Galaxy mass dependence of metal-enrichment of nuclear star clusters

Abstract: Nuclear Star Clusters (NSCs) are commonly found in galaxy centers, but their dominant formation mechanisms remain elusive. We perform a consistent analysis of stellar populations of 97 nearby NSCs, based on VLT spectroscopic data. The sample covers a galaxy stellar mass range of 10$^{7}$ to 10$^{11}$ M${\odot}$ and is more than 3$\times$ larger than any previous studies. We identify three galaxy stellar mass regimes with distinct NSC properties. In the low-mass regime of $\log M{\rm host}$ $\lesssim$ 8.5, nearly all NSCs have metallicities lower than circum-NSC host but similar to typical red globular clusters (GCs), supporting the GC inspiral-merger scenario of NSC formation. In the high-mass regime of $\log M_{\rm host}$ $\gtrsim$ 9.5, nearly all NSCs have higher metallicities than circum-NSC host and red GCs, suggesting significant contributions from in-situ star formation (SF).
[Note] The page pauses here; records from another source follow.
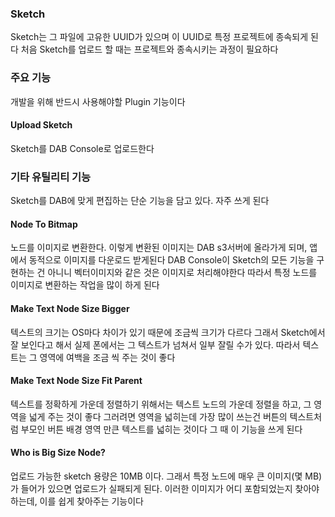 ### Sketch
Sketch는 그 파일에 고유한 UUID가 있으며 이 UUID로 특정 프로젝트에 종속되게 된다
처음 Sketch를 업로드 할 때는 프로젝트와 종속시키는 과정이 필요하다 

### 주요 기능
개발을 위해 반드시 사용해야할 Plugin 기능이다

#### Upload Sketch
 
Sketch를 DAB Console로 업로드한다

### 기타 유틸리티 기능

Sketch를 DAB에 맞게 편집하는 단순 기능을 담고 있다. 자주 쓰게 된다

#### Node To Bitmap

노드를 이미지로 변환한다. 이렇게 변환된 이미지는 DAB s3서버에 올라가게 되며, 앱에서 동적으로 이미지를 다운로드 받게된다
DAB Console이 Sketch의 모든 기능을 구현하는 건 아니니 벡터이미지와 같은 것은 이미지로 처리해야한다 
따라서 특정 노드를 이미지로 변환하는 작업을 많이 하게 된다

#### Make Text Node Size Bigger

텍스트의 크기는 OS마다 차이가 있기 때문에 조금씩 크기가 다르다 그래서 Sketch에서 잘 보인다고 해서 실제 폰에서는 그 텍스트가 넘쳐서 일부 잘릴 수가 있다. 따라서 텍스트는 그 영역에 여백을 조금 씩 주는 것이 좋다

#### Make Text Node Size Fit Parent

텍스트를 정확하게 가운데 정렬하기 위해서는 텍스트 노드의 가운데 정렬을 하고, 그 영역을 넓게 주는 것이 좋다 
그러려면 영역을 넓히는데 가장 많이 쓰는건 버튼의 텍스트처럼 부모인 버튼 배경 영역 만큰 텍스트를 넓히는 것이다 
그 때 이 기능을 쓰게 된다

#### Who is Big Size Node?

업로드 가능한 sketch 용량은 10MB 이다. 그래서 특정 노드에 매우 큰 이미지(몇 MB)가 들어가 있으면 업로드가 실패되게 된다.
이러한 이미지가 어디 포함되었는지 찾아야하는데, 이를 쉽게 찾아주는 기능이다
In the intermediate-mass regime, a comparable fraction of NSCs have higher or lower metallicities than circum-NSC host and red GCs, with no clear dependence on NSC mass, suggesting intermittent in-situ SF. The majority of NSCs with higher metallicities than their host exhibit a negative age$-$metallicity correlation, providing clear evidence of long-term chemical enrichment. The average NSC$-$host metallicity difference peaks broadly around $\log M_{\rm host} \sim 9.8$ and declines towards both higher and lower galaxy mass. We find that the efficiency of dynamical friction-driven inspiral of GCs observed in present-day galaxies can explain the NSC mass at $\log M_{\rm host} \lesssim 9.5$ but falls short of observed ones at higher galaxy mass, reinforcing our conclusions based on stellar population analysis.